Meant for a reply, i have not seceived a reply to several emails and PM's yet, even when he said he would respond above.

This is why i contacted them, a £160 order, the majority was smaller then the advertised minimum weight and all were covered in urine, making them yellow in color and smelt very foul to the point that it made me throw up when defrosted.
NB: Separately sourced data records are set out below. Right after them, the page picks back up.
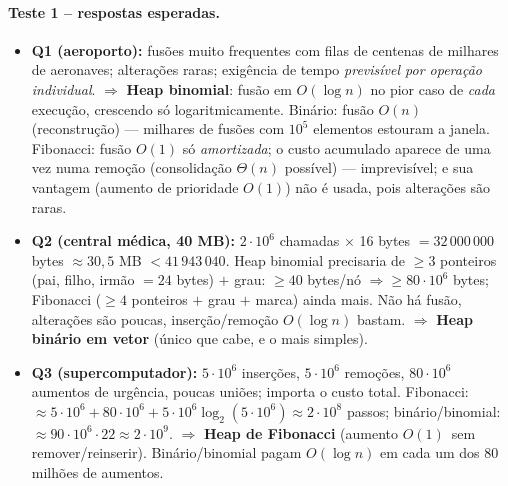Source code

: \paragraph{Teste 1 -- respostas esperadas.}
\begin{itemize}
  \item \textbf{Q1 (aeroporto):} fusões muito frequentes com filas de centenas de milhares de aeronaves; alterações raras; exigência de tempo \emph{previsível por operação individual}. $\Rightarrow$ \textbf{Heap binomial}: fusão em $O(\log n)$ no pior caso de \emph{cada} execução, crescendo só logaritmicamente. Binário: fusão $O(n)$ (reconstrução) --- milhares de fusões com $10^5$ elementos estouram a janela. Fibonacci: fusão $O(1)$ só \emph{amortizada}; o custo acumulado aparece de uma vez numa remoção (consolidação $\Theta(n)$ possível) --- imprevisível; e sua vantagem (aumento de prioridade $O(1)$) não é usada, pois alterações são raras.
  \item \textbf{Q2 (central médica, 40 MB):} $2\cdot10^6$ chamadas $\times$ 16 bytes $=32\,000\,000$ bytes $\approx 30{,}5$ MB $<41\,943\,040$. Heap binomial precisaria de $\ge3$ ponteiros (pai, filho, irmão $=24$ bytes) $+$ grau: $\ge 40$ bytes/nó $\Rightarrow\ge 80\cdot10^6$ bytes; Fibonacci ($\ge4$ ponteiros $+$ grau $+$ marca) ainda mais. Não há fusão, alterações são poucas, inserção/remoção $O(\log n)$ bastam. $\Rightarrow$ \textbf{Heap binário em vetor} (único que cabe, e o mais simples).
  \item \textbf{Q3 (supercomputador):} $5\cdot10^6$ inserções, $5\cdot10^6$ remoções, $80\cdot10^6$ aumentos de urgência, poucas uniões; importa o custo total. Fibonacci: $\approx 5\cdot10^6+80\cdot10^6+5\cdot10^6\log_2(5\cdot10^6)\approx 2\cdot10^8$ passos; binário/binomial: $\approx 90\cdot10^6\cdot 22\approx 2\cdot10^9$. $\Rightarrow$ \textbf{Heap de Fibonacci} (aumento $O(1)$\am\ sem remover/reinserir). Binário/binomial pagam $O(\log n)$ em cada um dos 80 milhões de aumentos.
\end{itemize}
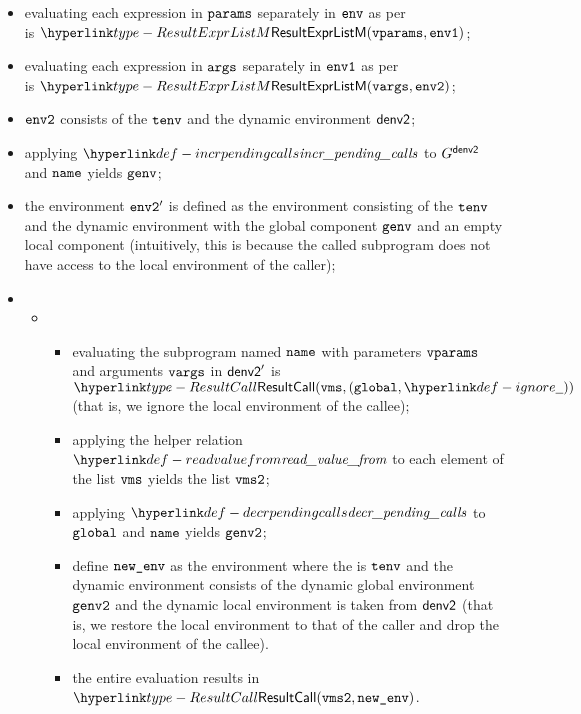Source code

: \ProseParagraph
\AllApply
\begin{itemize}
  \item evaluating each expression in $\texttt{params}$ separately in $\texttt{env}$ as per\\
         is $\ResultExprListM(\vvparams, \envone)$\ProseOrAbnormal;
  \item evaluating each expression in $\texttt{args}$ separately in $\texttt{env1}$ as per \\
         is $\ResultExprListM(\vvargs, \envtwo)$\ProseOrAbnormal;
  \item $\texttt{env2}$ consists of the \staticenvironmentterm{} $\texttt{tenv}$ and the dynamic environment $\textsf{denv2}$;
  \item applying $\incrpendingcalls$ to $G^{\textsf{denv2}}$ and $\texttt{name}$ yields $\texttt{genv}$;
  \item the environment $\texttt{env2}'$ is defined as the environment
  consisting of the \staticenvironmentterm{} $\texttt{tenv}$ and the dynamic environment with the global component
  $\texttt{genv}$ and an empty local component (intuitively, this is because the called subprogram does not have access
  to the local environment of the caller);
  \item \OneApplies
  \begin{itemize}
    \item {}
    \begin{itemize}
      \item evaluating the subprogram named $\texttt{name}$ with parameters $\texttt{vparams}$ and arguments $\texttt{vargs}$ in
            $\textsf{denv2}'$ is $\ResultCall(\vms, (\vglobal, \Ignore))$ (that is, we ignore the local environment
            of the callee)\ProseOrDynErrorDiverging;
      \item applying the helper relation $\readvaluefrom$ to each element of the list $\texttt{vms}$ yields the list $\texttt{vms2}$;
      \item applying $\decrpendingcalls$ to $\texttt{global}$ and $\texttt{name}$ yields $\texttt{genv2}$;
      \item define $\texttt{new\_env}$ as the environment where the \staticenvironmentterm{} is $\texttt{tenv}$ and the dynamic environment consists
            of the dynamic global environment $\texttt{genv2}$ and the dynamic local environment is taken from $\textsf{denv2}$
            (that is, we restore the local environment to that of the caller and drop the local environment of the callee).
      \item the entire evaluation results in $\ResultCall(\vmstwo, \newenv)$.
    \end{itemize}


\end{itemize}
\end{itemize}
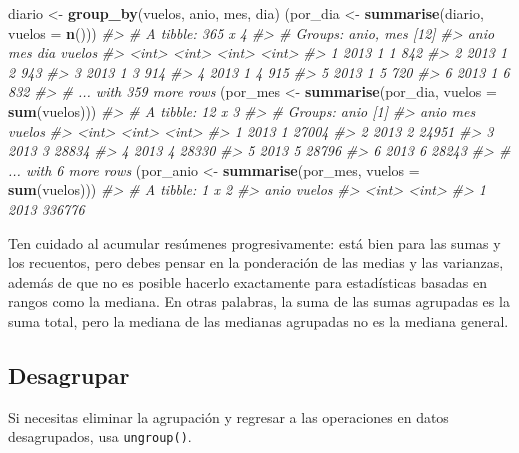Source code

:\documentclass[11pt,oneside]{report}
\newenvironment{Shaded}{\begin{snugshade}}{\end{snugshade}}
\newcommand{\CommentTok}[1]{\textcolor[rgb]{0.56,0.35,0.01}{\textit{#1}}}
\newcommand{\DataTypeTok}[1]{\textcolor[rgb]{0.13,0.29,0.53}{#1}}
\newcommand{\KeywordTok}[1]{\textcolor[rgb]{0.13,0.29,0.53}{\textbf{#1}}}
\newcommand{\NormalTok}[1]{#1}
\newcommand{\StringTok}[1]{\textcolor[rgb]{0.31,0.60,0.02}{#1}}
\begin{document}
\begin{Shaded}
\begin{Highlighting}[]
\NormalTok{diario <-}\StringTok{ }\KeywordTok{group_by}\NormalTok{(vuelos, anio, mes, dia)}
\NormalTok{(por_dia   <-}\StringTok{ }\KeywordTok{summarise}\NormalTok{(diario, }\DataTypeTok{vuelos =} \KeywordTok{n}\NormalTok{()))}
\CommentTok{#> # A tibble: 365 x 4}
\CommentTok{#> # Groups:   anio, mes [12]}
\CommentTok{#>    anio   mes   dia vuelos}
\CommentTok{#>   <int> <int> <int>  <int>}
\CommentTok{#> 1  2013     1     1    842}
\CommentTok{#> 2  2013     1     2    943}
\CommentTok{#> 3  2013     1     3    914}
\CommentTok{#> 4  2013     1     4    915}
\CommentTok{#> 5  2013     1     5    720}
\CommentTok{#> 6  2013     1     6    832}
\CommentTok{#> # ... with 359 more rows}
\NormalTok{(por_mes <-}\StringTok{ }\KeywordTok{summarise}\NormalTok{(por_dia, }\DataTypeTok{vuelos =} \KeywordTok{sum}\NormalTok{(vuelos)))}
\CommentTok{#> # A tibble: 12 x 3}
\CommentTok{#> # Groups:   anio [1]}
\CommentTok{#>    anio   mes vuelos}
\CommentTok{#>   <int> <int>  <int>}
\CommentTok{#> 1  2013     1  27004}
\CommentTok{#> 2  2013     2  24951}
\CommentTok{#> 3  2013     3  28834}
\CommentTok{#> 4  2013     4  28330}
\CommentTok{#> 5  2013     5  28796}
\CommentTok{#> 6  2013     6  28243}
\CommentTok{#> # ... with 6 more rows}
\NormalTok{(por_anio  <-}\StringTok{ }\KeywordTok{summarise}\NormalTok{(por_mes, }\DataTypeTok{vuelos =} \KeywordTok{sum}\NormalTok{(vuelos)))}
\CommentTok{#> # A tibble: 1 x 2}
\CommentTok{#>    anio vuelos}
\CommentTok{#>   <int>  <int>}
\CommentTok{#> 1  2013 336776}
\end{Highlighting}
\end{Shaded}

Ten cuidado al acumular resúmenes progresivamente: está bien para las
sumas y los recuentos, pero debes pensar en la ponderación de las medias
y las varianzas, además de que no es posible hacerlo exactamente para
estadísticas basadas en rangos como la mediana. En otras palabras, la
suma de las sumas agrupadas es la suma total, pero la mediana de las
medianas agrupadas no es la mediana general.

\hypertarget{desagrupar}{%
\subsection{Desagrupar}\label{desagrupar}}

Si necesitas eliminar la agrupación y regresar a las operaciones en
datos desagrupados, usa \texttt{ungroup()}.
\end{document}
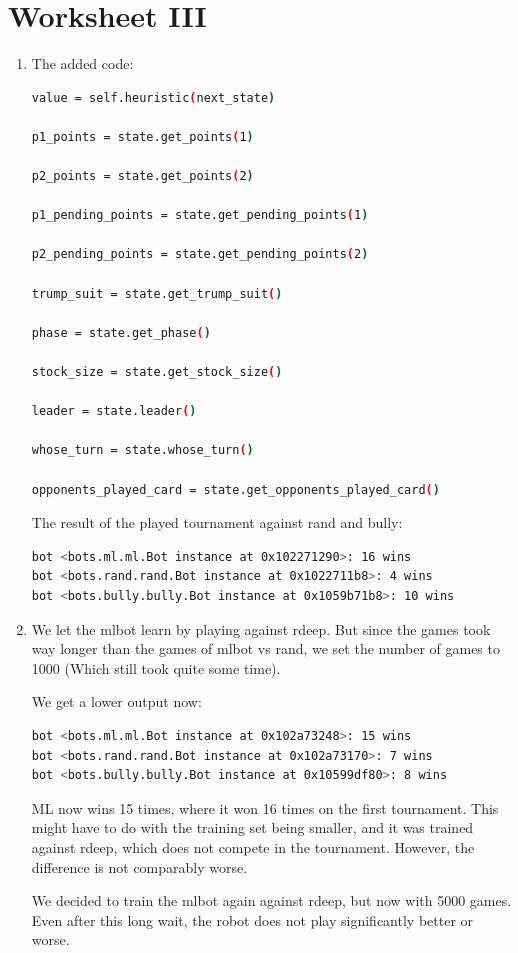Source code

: \documentclass[a4paper,11pt]{article}
\begin{document}
\section{Worksheet III}
\begin{enumerate}
\item The added code:
\begin{lstlisting}[language=bash]
value = self.heuristic(next_state)

p1_points = state.get_points(1)

p2_points = state.get_points(2)

p1_pending_points = state.get_pending_points(1)

p2_pending_points = state.get_pending_points(2)

trump_suit = state.get_trump_suit()

phase = state.get_phase()

stock_size = state.get_stock_size()

leader = state.leader()

whose_turn = state.whose_turn()

opponents_played_card = state.get_opponents_played_card()
\end{lstlisting}
The result of the played tournament against rand and bully:
\begin{lstlisting}[language=bash]
bot <bots.ml.ml.Bot instance at 0x102271290>: 16 wins
bot <bots.rand.rand.Bot instance at 0x1022711b8>: 4 wins
bot <bots.bully.bully.Bot instance at 0x1059b71b8>: 10 wins
\end{lstlisting}

\item We let the mlbot learn by playing against rdeep. But since the games took way longer than the games of mlbot vs rand, we set the number of games to 1000 (Which still took quite some time).

We get a lower output now:
\begin{lstlisting}[language=bash]
bot <bots.ml.ml.Bot instance at 0x102a73248>: 15 wins
bot <bots.rand.rand.Bot instance at 0x102a73170>: 7 wins
bot <bots.bully.bully.Bot instance at 0x10599df80>: 8 wins
\end{lstlisting}

ML now wins 15 times, where it won 16 times on the first tournament. This might have to do with the training set being smaller, and it was trained against rdeep, which does not compete in the tournament. However, the difference is not comparably worse.

We decided to train the mlbot again against rdeep, but now with 5000 games. 
Even after this long wait, the robot does not play significantly better or worse.


\end{enumerate}
\end{document}
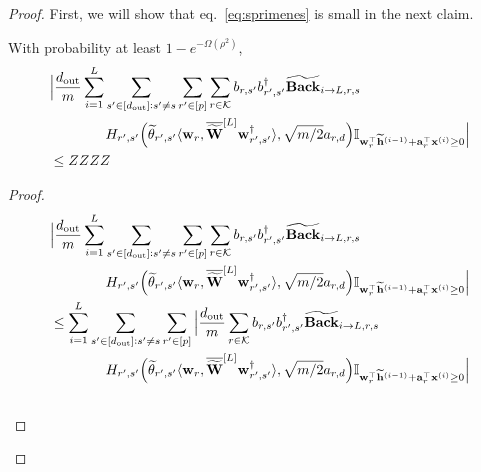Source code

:\begin{claim}
\begin{proof}
				First, we will show that eq.~\ref{eq:sprimenes} is small in the next claim.
				\begin{claim}
					With probability at least $1-e^{-\Omega(\rho^2)}$,
					\begin{align*}
						&\Big|\frac{\dout }{m} \sum_{i=1}^{L}  \sum_{s' \in [\dout ]: s' \ne s} \sum_{r' \in [p]} \sum_{r \in \mathcal{K}}  b_{r, s'} b_{r', s'}^{\dagger} \widetilde{\mathbf{Back}}_{i \to L, r, s} \\& \quad \quad \quad \quad H_{r', s'}\Big(\widetilde{\theta}_{r', s'} \langle \mathbf{w}_{r}, \overline{\widetilde{\mathbf{W}}}^{[L]} \mathbf{w}_{r', s'}^{\dagger}\rangle , \sqrt{m/2} a_{r, d}\Big) \mathbb{I}_{\mathbf{w}_r^{\top} \widetilde{\mathbf{h}}^{(i-1)} + \mathbf{a}_r^{\top} \mathbf{x}^{(i)} \ge 0}\Big| \\&
						\le ZZZZ%
					\end{align*}
				\end{claim}
				
				\begin{proof}
					\begingroup \allowdisplaybreaks
					\begin{align*}
						&\Big|\frac{d_{\mathrm{out}} }{m} \sum_{i=1}^{L}  \sum_{s' \in [d_{\mathrm{out}} ]: s' \ne s} \sum_{r' \in [p]} \sum_{r \in \mathcal{K}}  b_{r, s'} b_{r', s'}^{\dagger} \widetilde{\mathbf{Back}}_{i \to L, r, s} \\& \quad \quad \quad \quad H_{r', s'}\Big(\widetilde{\theta}_{r', s'} \langle \mathbf{w}_{r}, \overline{\widetilde{\mathbf{W}}}^{[L]} \mathbf{w}_{r', s'}^{\dagger}\rangle , \sqrt{m/2} a_{r, d}\Big) \mathbb{I}_{\mathbf{w}_r^{\top} \widetilde{\mathbf{h}}^{(i-1)} + \mathbf{a}_r^{\top} \mathbf{x}^{(i)} \ge 0}\Big| \\&
						\le \sum_{i=1}^{L}  \sum_{s' \in [d_{\mathrm{out}} ]: s' \ne s} \sum_{r' \in [p]} \Big|\frac{d_{\mathrm{out}} }{m} \sum_{r \in \mathcal{K}}  b_{r, s'} b_{r', s'}^{\dagger} \widetilde{\mathbf{Back}}_{i \to L, r, s} \\& \quad \quad \quad \quad H_{r', s'}\Big(\widetilde{\theta}_{r', s'} \langle \mathbf{w}_{r}, \overline{\widetilde{\mathbf{W}}}^{[L]} \mathbf{w}_{r', s'}^{\dagger}\rangle , \sqrt{m/2} a_{r, d}\Big) \mathbb{I}_{\mathbf{w}_r^{\top} \widetilde{\mathbf{h}}^{(i-1)} + \mathbf{a}_r^{\top} \mathbf{x}^{(i)} \ge 0}\Big| \\&
					\end{align*}
					\endgroup
				\end{proof}
				

\end{proof}
\end{claim}
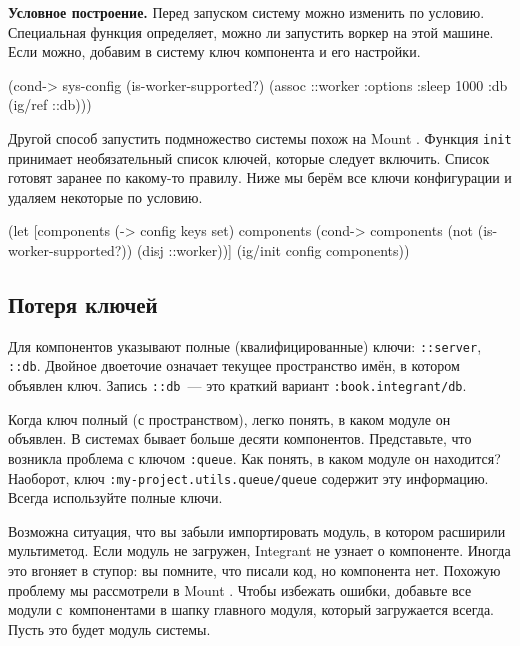 
\textbf{Условное построение.} Перед запуском систему можно изменить по
условию. Специальная функция определяет, можно ли запустить воркер на этой
машине. Если можно, добавим в систему ключ компонента и его настройки.

\begin{english}
  \begin{clojure}
(cond-> sys-config
  (is-worker-supported?)
  (assoc ::worker {:options {:sleep 1000}
                   :db (ig/ref ::db)}))
  \end{clojure}
\end{english}

Другой способ запустить подмножество системы похож на
Mount . Функция \verb|init| принимает необязательный
список ключей, которые следует включить. Список готовят заранее по какому-то
правилу. Ниже мы берём все ключи конфигурации и удаляем некоторые по условию.

\begin{english}
  \begin{clojure}
(let [components (-> config keys set)
      components (cond-> components
                   (not (is-worker-supported?))
                   (disj ::worker))]
  (ig/init config components))
  \end{clojure}
\end{english}

\subsection{Потеря ключей}


Для компонентов указывают полные (квалифицированные) ключи: \verb|::server|,
\verb|::db|. Двойное двоеточие означает текущее пространство имён, в котором
объявлен ключ. Запись \verb|::db|~--- это краткий вариант
\verb|:book.integrant/db|.

Когда ключ полный (с пространством), легко понять, в каком модуле он объявлен. В
системах бывает больше десяти компонентов. Представьте, что возникла проблема с
ключом \verb|:queue|. Как понять, в каком модуле он находится?  Наоборот, ключ
\verb|:my-project.utils.queue/queue| содержит эту информацию. Всегда используйте
полные ключи.

Возможна ситуация, что вы забыли импортировать модуль, в котором расширили
мультиметод. Если модуль не загружен, Integrant не узнает о компоненте. Иногда
это вгоняет в ступор: вы помните, что писали код, но компонента нет. Похожую
проблему мы рассмотрели в Mount . Чтобы избежать ошибки,
добавьте все модули с~компонентами в шапку главного модуля, который загружается
всегда. Пусть это будет модуль системы.

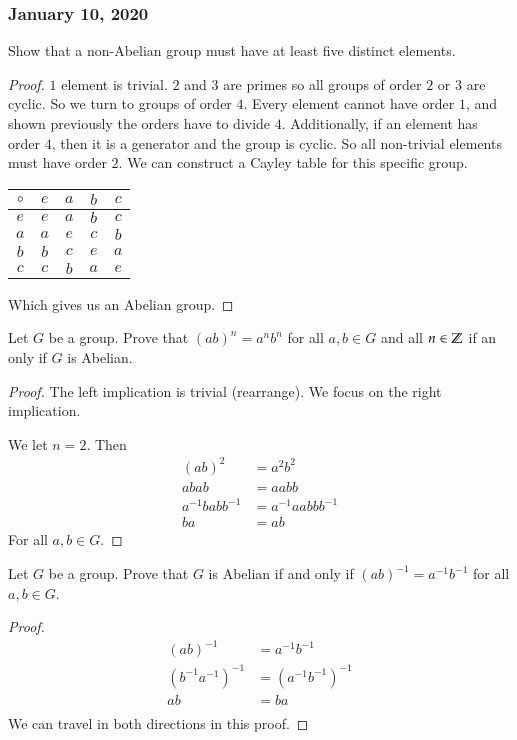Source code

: \subsubsection*{January 10, 2020}

 Show that a non-Abelian group must have at least five distinct elements. 
\begin{proof}
$1$ element is trivial. $2$ and $3$ are primes so all groups of order $2$ or $3$ are cyclic. So we turn to groups of order $4$. Every element cannot have order $1$, and shown previously the orders have to divide $4$. Additionally, if an element has order $4$, then it is a generator and the group is cyclic. So all non-trivial elements must have order $2$. We can construct a Cayley table for this specific group. 

\begin{center}
\begin{tabular}{c|cccc}
$\circ$ & $e$ & $a$ & $b$ & $c$ \\ \hline
$e$     & $e$ & $a$ & $b$ & $c$ \\
$a$     & $a$ & $e$ & $c$ & $b$ \\
$b$     & $b$ & $c$ & $e$ & $a$ \\
$c$     & $c$ & $b$ & $a$ & $e$
\end{tabular}	
\end{center}
Which gives us an Abelian group. 
\end{proof}

 Let $G$ be a group. Prove that $(ab)^n=a^nb^n$ for all $a, b\in G$ and all $n\in \mathbb{Z}$ if an only if $G$ is Abelian. 
\begin{proof}
The left implication is trivial (rearrange). We focus on the right implication. 

We let $n=2$. Then
\begin{align*}
(ab)^2 &= a^2b^2\\
abab &= aabb \\
a^{-1}babb^{-1} &= a^{-1}aabbb^{-1} \\
ba &= ab
\end{align*}
For all $a,b\in G$. 
\end{proof}

 Let $G$ be a group. Prove that $G$ is Abelian if and only if $(ab)^{-1}=a^{-1}b^{-1}$ for all $a,b\in G$. 
\begin{proof}
\begin{align*}
	(ab)^{-1}&=a^{-1}b^{-1} \\
	(b^{-1}a^{-1})^{-1} &= (a^{-1}b^{-1})^{-1} \\
	ab &= ba \\
\end{align*}
We can travel in both directions in this proof. 
\end{proof}

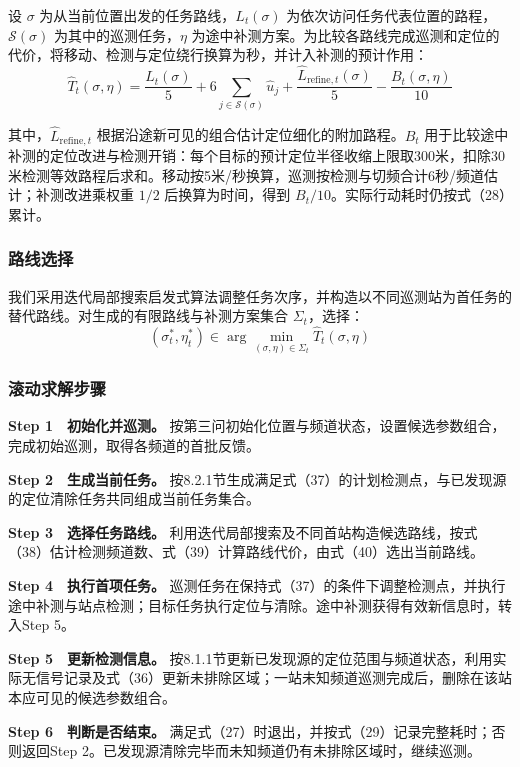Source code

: 设 \(\sigma\) 为从当前位置出发的任务路线，\(L_t(\sigma)\) 为依次访问任务代表位置的路程，\(\mathcal S(\sigma)\) 为其中的巡测任务，\(\eta\) 为途中补测方案。为比较各路线完成巡测和定位的代价，将移动、检测与定位绕行换算为秒，并计入补测的预计作用：
\[
\widehat T_t(\sigma,\eta)=\frac{L_t(\sigma)}5
+6\sum_{j\in\mathcal S(\sigma)}\widehat u_j
+\frac{\widehat L_{\mathrm{refine},t}(\sigma)}5
-\frac{B_t(\sigma,\eta)}{10}
\tag{39}
\]

其中，\(\widehat L_{\mathrm{refine},t}\) 根据沿途新可见的组合估计定位细化的附加路程。\(B_t\) 用于比较途中补测的定位改进与检测开销：每个目标的预计定位半径收缩上限取300米，扣除30米检测等效路程后求和。移动按5米/秒换算，巡测按检测与切频合计6秒/频道估计；补测改进乘权重 \(1/2\) 后换算为时间，得到 \(B_t/10\)。实际行动耗时仍按式（28）累计。

\subsubsection{路线选择}

我们采用迭代局部搜索启发式算法调整任务次序，并构造以不同巡测站为首任务的替代路线。对生成的有限路线与补测方案集合 \(\Sigma_t\)，选择：
\[
(\sigma_t^*,\eta_t^*)\in\arg\min_{(\sigma,\eta)\in\Sigma_t}\widehat T_t(\sigma,\eta)
\tag{40}
\]

\subsubsection{滚动求解步骤}

\textbf{Step 1　初始化并巡测。} 按第三问初始化位置与频道状态，设置候选参数组合，完成初始巡测，取得各频道的首批反馈。

\textbf{Step 2　生成当前任务。} 按8.2.1节生成满足式（37）的计划检测点，与已发现源的定位清除任务共同组成当前任务集合。

\textbf{Step 3　选择任务路线。} 利用迭代局部搜索及不同首站构造候选路线，按式（38）估计检测频道数、式（39）计算路线代价，由式（40）选出当前路线。

\textbf{Step 4　执行首项任务。} 巡测任务在保持式（37）的条件下调整检测点，并执行途中补测与站点检测；目标任务执行定位与清除。途中补测获得有效新信息时，转入Step 5。

\textbf{Step 5　更新检测信息。} 按8.1.1节更新已发现源的定位范围与频道状态，利用实际无信号记录及式（36）更新未排除区域；一站未知频道巡测完成后，删除在该站本应可见的候选参数组合。

\textbf{Step 6　判断是否结束。} 满足式（27）时退出，并按式（29）记录完整耗时；否则返回Step 2。已发现源清除完毕而未知频道仍有未排除区域时，继续巡测。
I was holding on to them so that they could be returned, but as they have not been replying for over a month, i have had to throw them away to make space for new order, as i only have a small table top freezer for my rodents.

I was very dissapointed indeed, considering that it was him who contacted me saying i should give then a try, only to receive this.

I usually use TSM, but only problem i had is that those are loosely frozen rather then flat packed, meaning i can only fit half the amount in the freezer, but have now switched back to them and the quality is excellent as ever and Simon always responds same day.


----------



## Scales and Fangs (Mar 22, 2007)

Hi mate, Rob here.

I am disgusted that my team have not responded to you and that you were left with inadequate rodents. As many will confirm, we pride ourselves on customer service and our usual response time to ALL inquiries. 

I have been working hard the last few weeks to further improve our service so I am gutted that this has been allowed to happen.

I will personally look into exactly what went wrong and see what I can do to rectify this issue for you.

In the meantime, if you have any pictures of the quality of the rodents, please email them direct to me [email protected] or text them to the shop mobile 07795254872 (the mobile/text service is something I have been working on and this is the first it's been mentioned online)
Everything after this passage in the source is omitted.